* [ABOUT THIS TASK]
Using the word "upload" as the filter, copy each matching line from the records.
Start of PROVIDED RECORDS
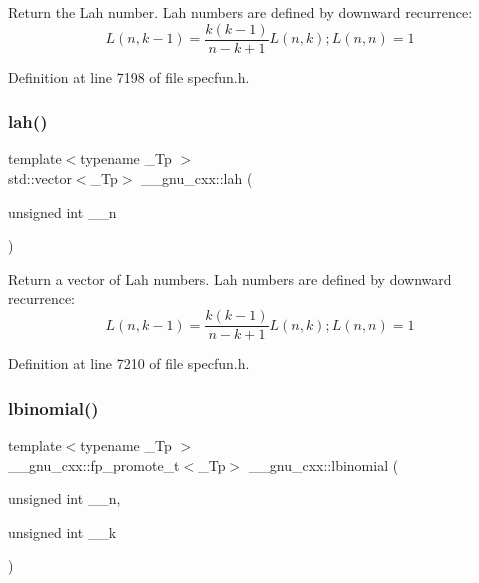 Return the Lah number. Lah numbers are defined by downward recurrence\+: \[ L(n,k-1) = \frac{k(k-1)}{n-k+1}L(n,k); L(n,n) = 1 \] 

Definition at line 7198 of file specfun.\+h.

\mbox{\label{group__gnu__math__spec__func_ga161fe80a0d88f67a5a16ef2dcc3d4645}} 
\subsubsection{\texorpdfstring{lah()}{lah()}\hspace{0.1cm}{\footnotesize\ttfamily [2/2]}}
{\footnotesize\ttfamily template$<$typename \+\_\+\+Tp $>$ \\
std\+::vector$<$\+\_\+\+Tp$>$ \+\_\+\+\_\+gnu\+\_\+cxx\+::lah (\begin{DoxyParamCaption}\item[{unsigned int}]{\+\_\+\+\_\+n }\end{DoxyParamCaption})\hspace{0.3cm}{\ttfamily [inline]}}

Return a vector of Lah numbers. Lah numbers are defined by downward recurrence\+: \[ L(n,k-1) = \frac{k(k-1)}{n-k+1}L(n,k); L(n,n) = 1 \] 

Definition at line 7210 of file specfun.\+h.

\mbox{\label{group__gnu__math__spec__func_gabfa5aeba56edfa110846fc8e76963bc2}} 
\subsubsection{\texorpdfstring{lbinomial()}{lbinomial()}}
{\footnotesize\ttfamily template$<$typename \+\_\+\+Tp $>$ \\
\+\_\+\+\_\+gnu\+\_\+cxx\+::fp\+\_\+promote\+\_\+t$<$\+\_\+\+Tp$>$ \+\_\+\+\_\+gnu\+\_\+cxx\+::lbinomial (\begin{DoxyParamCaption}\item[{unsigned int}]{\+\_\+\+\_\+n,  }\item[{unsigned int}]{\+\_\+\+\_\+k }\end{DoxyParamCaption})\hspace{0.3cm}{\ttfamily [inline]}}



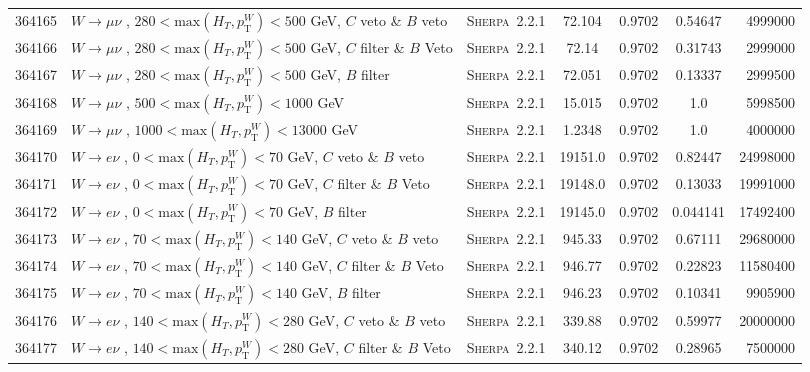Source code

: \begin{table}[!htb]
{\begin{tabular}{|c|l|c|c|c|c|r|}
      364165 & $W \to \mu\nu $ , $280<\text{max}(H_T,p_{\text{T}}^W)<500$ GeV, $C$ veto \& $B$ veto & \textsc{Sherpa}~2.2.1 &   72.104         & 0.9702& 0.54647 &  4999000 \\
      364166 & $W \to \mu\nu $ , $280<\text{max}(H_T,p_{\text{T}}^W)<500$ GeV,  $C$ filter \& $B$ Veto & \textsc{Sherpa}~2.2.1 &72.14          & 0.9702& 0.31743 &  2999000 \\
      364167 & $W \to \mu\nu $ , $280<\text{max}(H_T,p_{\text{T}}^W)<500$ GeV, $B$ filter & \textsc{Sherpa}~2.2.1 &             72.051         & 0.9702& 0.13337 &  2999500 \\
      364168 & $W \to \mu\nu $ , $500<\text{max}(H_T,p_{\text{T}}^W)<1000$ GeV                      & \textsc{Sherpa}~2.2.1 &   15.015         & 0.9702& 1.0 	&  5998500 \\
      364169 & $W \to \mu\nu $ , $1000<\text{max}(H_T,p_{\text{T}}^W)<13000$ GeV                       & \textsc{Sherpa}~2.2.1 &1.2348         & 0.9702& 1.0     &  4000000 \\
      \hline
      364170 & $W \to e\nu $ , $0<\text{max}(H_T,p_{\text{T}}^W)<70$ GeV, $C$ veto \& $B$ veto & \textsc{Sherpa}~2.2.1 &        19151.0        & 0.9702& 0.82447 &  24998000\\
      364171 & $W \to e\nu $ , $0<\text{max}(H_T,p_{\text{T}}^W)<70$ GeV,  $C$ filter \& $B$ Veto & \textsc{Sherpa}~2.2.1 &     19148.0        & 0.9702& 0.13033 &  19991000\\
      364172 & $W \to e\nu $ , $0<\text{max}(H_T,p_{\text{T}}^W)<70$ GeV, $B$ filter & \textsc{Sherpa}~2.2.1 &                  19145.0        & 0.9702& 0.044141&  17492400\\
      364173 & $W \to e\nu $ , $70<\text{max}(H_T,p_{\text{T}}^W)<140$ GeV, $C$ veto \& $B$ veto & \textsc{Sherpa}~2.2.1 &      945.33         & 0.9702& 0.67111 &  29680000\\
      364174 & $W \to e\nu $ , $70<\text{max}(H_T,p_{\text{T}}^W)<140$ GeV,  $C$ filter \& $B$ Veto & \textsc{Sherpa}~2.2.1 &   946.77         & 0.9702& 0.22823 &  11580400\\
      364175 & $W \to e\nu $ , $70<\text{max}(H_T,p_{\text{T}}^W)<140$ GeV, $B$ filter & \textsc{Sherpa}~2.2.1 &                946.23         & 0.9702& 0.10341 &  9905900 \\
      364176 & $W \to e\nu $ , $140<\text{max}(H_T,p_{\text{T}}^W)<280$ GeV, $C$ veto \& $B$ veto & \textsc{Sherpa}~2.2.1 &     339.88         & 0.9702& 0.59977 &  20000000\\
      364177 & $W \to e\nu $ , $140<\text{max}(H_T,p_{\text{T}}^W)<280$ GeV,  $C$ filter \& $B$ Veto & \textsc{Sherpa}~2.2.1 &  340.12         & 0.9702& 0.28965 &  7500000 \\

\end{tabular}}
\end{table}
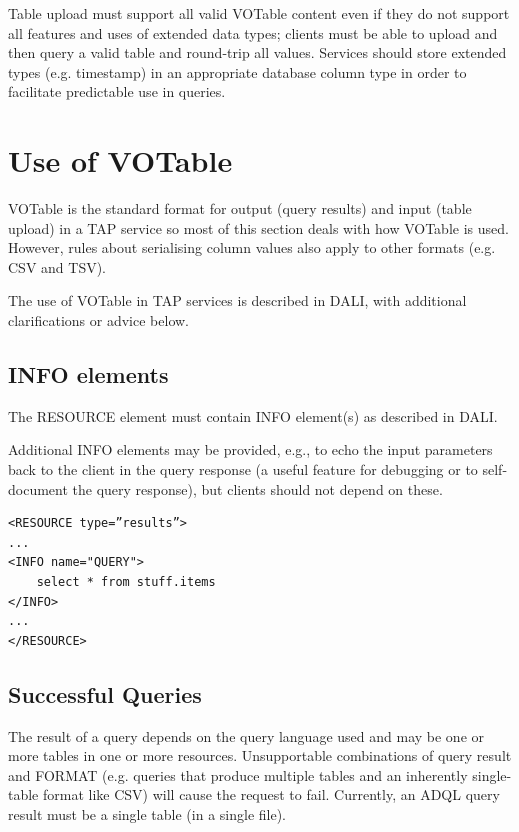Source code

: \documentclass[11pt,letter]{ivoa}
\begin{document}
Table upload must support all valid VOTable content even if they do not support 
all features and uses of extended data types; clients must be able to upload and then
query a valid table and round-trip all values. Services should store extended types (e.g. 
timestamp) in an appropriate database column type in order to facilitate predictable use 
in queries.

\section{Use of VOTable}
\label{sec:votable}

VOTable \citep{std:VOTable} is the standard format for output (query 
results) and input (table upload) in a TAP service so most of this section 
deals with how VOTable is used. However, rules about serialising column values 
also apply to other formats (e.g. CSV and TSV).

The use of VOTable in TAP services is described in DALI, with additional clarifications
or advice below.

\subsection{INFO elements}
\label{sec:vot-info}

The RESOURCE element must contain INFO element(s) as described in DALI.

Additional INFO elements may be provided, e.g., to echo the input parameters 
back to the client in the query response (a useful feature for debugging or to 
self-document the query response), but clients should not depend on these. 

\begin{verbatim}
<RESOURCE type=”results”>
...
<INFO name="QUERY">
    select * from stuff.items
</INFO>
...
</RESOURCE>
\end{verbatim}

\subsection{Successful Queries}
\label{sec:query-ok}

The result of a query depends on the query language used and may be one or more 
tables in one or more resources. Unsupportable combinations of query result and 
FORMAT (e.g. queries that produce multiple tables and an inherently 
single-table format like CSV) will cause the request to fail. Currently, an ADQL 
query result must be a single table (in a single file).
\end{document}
End of PROVIDED RECORDS
* [RESULT FOR THIS TASK]
Table upload must support all valid VOTable content even if they do not support 
all features and uses of extended data types; clients must be able to upload and then
results) and input (table upload) in a TAP service so most of this section 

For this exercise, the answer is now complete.